The Buffalo and Susquehanna Iron Company was founded in 1889 by industrialists William A. Rogers (1851–1946), Frank H. Goodyear (1849–1907), and Charles Waterhouse Goodyear (1846–1911). The original facility was constructed in 1902 and 1903 by engineer Julian Kennedy. It was an industrial pig iron foundry and mill located at the end of the Buffalo and Susquehanna Railroad line on the Buffalo Harbor. The foundry processed iron ore into pig iron, a primary ingredient in the steelmaking process for the neighboring Bethlehem Steel Mill, as well as other steel and iron works throughout the Northeast.
The demand for the mill’s product quickly grew so great that it outpaced the Buffalo and Susquehanna Railroad Line’s ability to supply the necessary raw materials. As a result, Union Ship Canal, constructed in 1900, facilitated the transfer of materials to and from the numerous Great Lakes freighters operating between Buffalo and ports in the Midwestern United States. Due to the constant demand for product, two additional furnaces were added to the facility in 1910. The company was sold by Rogers, Goodyear, and Goodyear in 1915 to the Hanna Company of Cleveland, and the facility was renamed the Hanna Furnace Company.

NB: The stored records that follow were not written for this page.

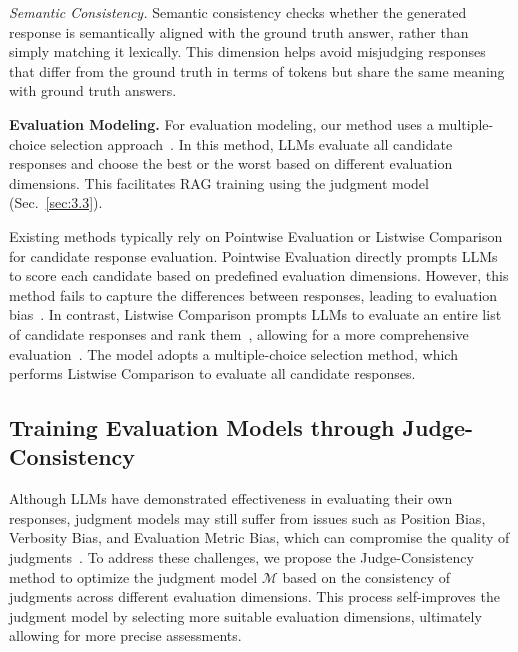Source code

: \textit{Semantic Consistency.} Semantic consistency checks whether the generated response is semantically aligned with the ground truth answer, rather than simply matching it lexically. This dimension helps avoid misjudging responses that differ from the ground truth in terms of tokens but share the same meaning with ground truth answers.

\textbf{Evaluation Modeling.} For evaluation modeling, our \method{} method uses a multiple-choice selection approach~\cite{SurveyonLLM-as-a-Judge2024Gu}. In this method, LLMs evaluate all candidate responses and choose the best or the worst based on different evaluation dimensions. This facilitates RAG training using the judgment model (Sec.~\ref{sec:3.3}).

Existing methods typically rely on Pointwise Evaluation or Listwise Comparison for candidate response evaluation. Pointwise Evaluation directly prompts LLMs to score each candidate based on predefined evaluation dimensions.
However, this method fails to capture the differences between responses, leading to evaluation bias~\cite{kim2023prometheus,wang2023learning}. 
In contrast, Listwise Comparison prompts LLMs to evaluate an entire list of candidate responses and rank them~\cite{niu2024judgerank,yan2024consolidating}, allowing for a more comprehensive evaluation~\cite{li2024llms}. The \method{} model adopts a multiple-choice selection method, which performs Listwise Comparison to evaluate all candidate responses.






\subsection{Training Evaluation Models through Judge-Consistency} \label{sec:3.2}
Although LLMs have demonstrated effectiveness in evaluating their own responses, judgment models may still suffer from issues such as Position Bias, Verbosity Bias, and Evaluation Metric Bias, which can compromise the quality of judgments~\cite{zheng2023judging,chen2024humans,li2024llms}. To address these challenges, we propose the Judge-Consistency method to optimize the judgment model $\mathcal{M}$ based on the consistency of judgments across different evaluation dimensions. This process self-improves the judgment model by selecting more suitable evaluation dimensions, ultimately allowing for more precise assessments.


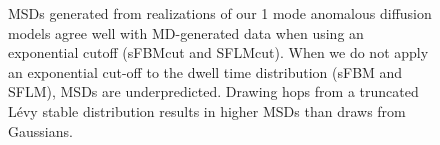 \documentclass{article}
\begin{document}
\begin{figure}
  \caption{MSDs generated from realizations of our 1 mode anomalous diffusion models
  agree well with MD-generated data
  when using an exponential cutoff (sFBMcut and SFLMcut).
  When we do not apply an exponential cut-off to the
  dwell time distribution (sFBM and SFLM), MSDs are underpredicted. 
  Drawing hops from
  a truncated L\'evy stable distribution results in higher MSDs than draws from Gaussians.}\label{fig:anomalous_msds_1mode}
  \end{figure}
  
\end{document}
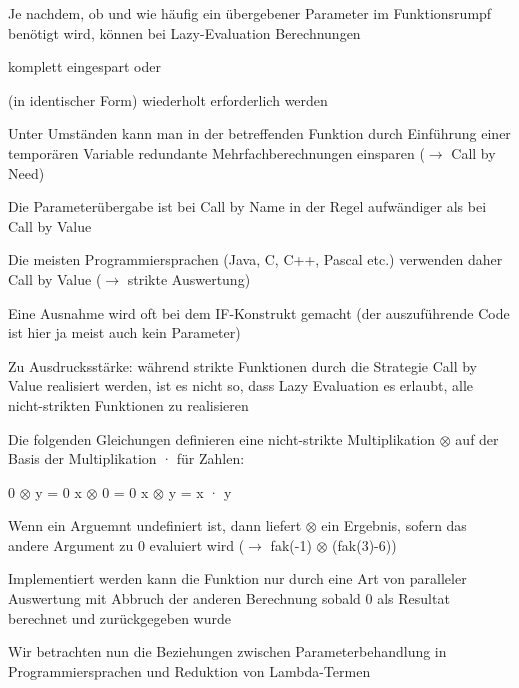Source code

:\documentclass[10pt]{article}
\begin{document}
\begin{itemize*}
\begin{itemize*}
\begin{itemize*}
  \end{itemize*}
  \item Je nachdem, ob und wie häufig ein übergebener Parameter im Funktionsrumpf benötigt wird, können bei Lazy-Evaluation Berechnungen
  \begin{itemize*}
    \item komplett eingespart oder
    \item (in identischer Form) wiederholt erforderlich werden
    \item Unter Umständen kann man in der betreffenden Funktion durch Einführung einer temporären Variable redundante Mehrfachberechnungen einsparen ($\rightarrow$ Call by Need)
  \end{itemize*}
  \item Die Parameterübergabe ist bei Call by Name in der Regel aufwändiger als bei Call by Value
  \begin{itemize*}
    \item Die meisten Programmiersprachen (Java, C, C++, Pascal etc.) verwenden daher Call by Value ($\rightarrow$ strikte Auswertung)
    \item Eine Ausnahme wird oft bei dem IF-Konstrukt gemacht (der auszuführende Code ist hier ja meist auch kein Parameter)
  \end{itemize*}
  \item Zu Ausdrucksstärke: während strikte Funktionen durch die Strategie Call by Value realisiert werden, ist es nicht so, dass Lazy Evaluation es erlaubt, alle nicht-strikten Funktionen zu realisieren
  \begin{itemize*}
    \item Die folgenden Gleichungen definieren eine nicht-strikte Multiplikation $\otimes$ auf der Basis der Multiplikation · für Zahlen:\newline \begin{center}
      0 $\otimes$ y = 0 \newline
      x $\otimes$ 0 = 0 \newline
      x $\otimes$ y = x · y \newline
    \end{center}
    \item Wenn ein Arguemnt undefiniert ist, dann liefert $\otimes$ ein Ergebnis, sofern das andere Argument zu 0 evaluiert wird ($\rightarrow$ fak(-1) $\otimes$ (fak(3)-6))
    \item Implementiert werden kann die Funktion nur durch eine Art von paralleler Auswertung mit Abbruch der anderen Berechnung sobald 0 als Resultat berechnet und zurückgegeben wurde
  \end{itemize*}
  \item Wir betrachten nun die Beziehungen zwischen Parameterbehandlung in Programmiersprachen und Reduktion von Lambda-Termen
\end{itemize*}

\end{itemize*}
\end{document}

The stock market crash in 1929 brought a sudden end to the Hanna Furnace Company’s high-production years. The resulting Great Depression forced the company to merge with the National Steel Company in order to survive. The newly merged company operated on the site until it went bankrupt in 1982. The building was eventually abandoned by National Steel and sold by the City of Buffalo. The majority of the facility’s buildings were demolished in 1983 and 1984. In recent years, the Buffalo Urban Development Corporation has assumed ownership and the former grounds of the Hanna Furnace Company are occupied by commercial properties like the Buffalo Lakeside Commerce Park and the Ship Canal Commons, a waterfront park centered on the Union Ship Canal. The park contains numerous informational plaques detailing the history of the site.